I’m actually jealous of sensitive 16 year olds who get to see The Perks of Being a Wallflower. Of course, growing up, I had John Hughes movies, which were amazing and also elevated my fellow gym class rejects to hero status. But those films were a bit broad and comedic. The Perks of Being a Wallflower is like a super emo version of a John Hughes film, with characters slightly more rooted in a recognizable reality. (The time frame is right, though: The film is set in 1991).
Directed by Stephen Chbosky, who wrote the novel of the same name, Perks tells the story of Charlie (Logan Lerman), a freshman in high school who recently had some unspecified mental health issues (those are fleshed out a bit, later in the film). He feels he’s doomed to a life on the outskirts of school life—forever an observer, never a participant—until he meets the cheerful, irreverent Patrick (Ezra Miller), a senior who’s surprisingly comfortable in his own skin, considering that he’s both gay and dating a closeted football star. Patrick introduces Charlie to his friends, all smart, a little weird, and into what we now called “indie” but used to call “New Wave” music like The Smiths and Dexy’s Midnight Runners. The Perks of Being a Wallflower is about that heady experience of finding your people, finding a world where you not only fit in, but might actually be a star.

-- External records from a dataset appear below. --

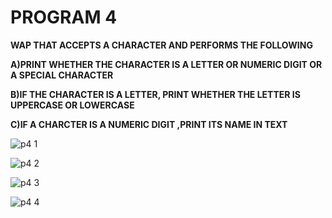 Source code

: # PROGRAM 4

**WAP THAT ACCEPTS A CHARACTER AND PERFORMS THE FOLLOWING**

**A)PRINT WHETHER THE CHARACTER IS A LETTER OR NUMERIC DIGIT OR A SPECIAL CHARACTER**

**B)IF THE CHARACTER IS A LETTER, PRINT WHETHER THE LETTER IS UPPERCASE OR LOWERCASE**

**C)IF A CHARCTER IS A NUMERIC DIGIT ,PRINT ITS NAME IN TEXT**

![p4 1](https://github.com/user-attachments/assets/88e2c617-8018-449e-9045-e7307c5415d8)

![p4 2](https://github.com/user-attachments/assets/abb9ff08-9640-4558-9403-cd098ab28543)

![p4 3](https://github.com/user-attachments/assets/f6fdd705-2709-4af3-9f87-339d8329eb26)

![p4 4](https://github.com/user-attachments/assets/90630909-a527-4657-9cc5-e98a62cc18a9)
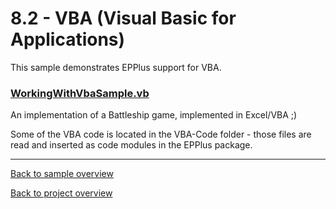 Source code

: ﻿# 8.2 - VBA (Visual Basic for Applications)
This sample demonstrates EPPlus support for VBA.

### [WorkingWithVbaSample.vb](WorkingWithVbaSample.vb)
An implementation of a Battleship game, implemented in Excel/VBA ;)

Some of the VBA code is located in the VBA-Code folder - those files are read and inserted as code modules in the EPPlus package.

---
[Back to sample overview](..%2FReadme.md)

[Back to project overview](..%2F..%2FReadme.md)
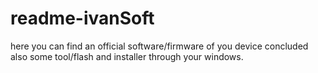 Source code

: # readme-ivanSoft
here you can find an official software/firmware of you device concluded also some tool/flash and installer through your windows.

Of course, there’s a girl, Patrick’s stepsister, the beautiful Sam (Emma Watson). (Actually, “the beautiful” could be used to describe all three leads, which takes away a bit of the reality—a cutie like Charlie could find female attention no matter how weird or damaged he seemed.) Charlie falls in love with her, but really he’s in love with both of them—these people who finally seem to see the real him.
There’s a crucial scene in a car that didn’t ring true to me: David Bowie’s “Heroes” comes on the radio and Sam has never heard it before (really?). Then she stands up in the car—manic pixie dream girl alert!—and lets the wind blow through her hair.
“I feel infinite,” Charlie says, basking in this moment with his friends.
I scribbled that line down in my notepad. It seemed a little self-conscious, a little twee, even for this dreamy, precocious boy who gets additional book recommendations from his kindly English teacher (Paul Rudd). Perhaps that’s one of the drawbacks of letting the writer direct his own book. He doesn’t know when to edit.
On the other hand, there are so many advantages. The film treats the characters with such love and sensitivity, we come to care about them deeply. Like last year’s excellent Like Crazy, there’s an intimacy to the film, a sense of longing and nostalgia that is quite evocative.
The Perks of Being a Wallflower certainly makes the case for writers to direct their own novels. But something tells me not many are as talented as Stephen Chbosky, who has now given us a both a coming-of-age novel and film for the ages.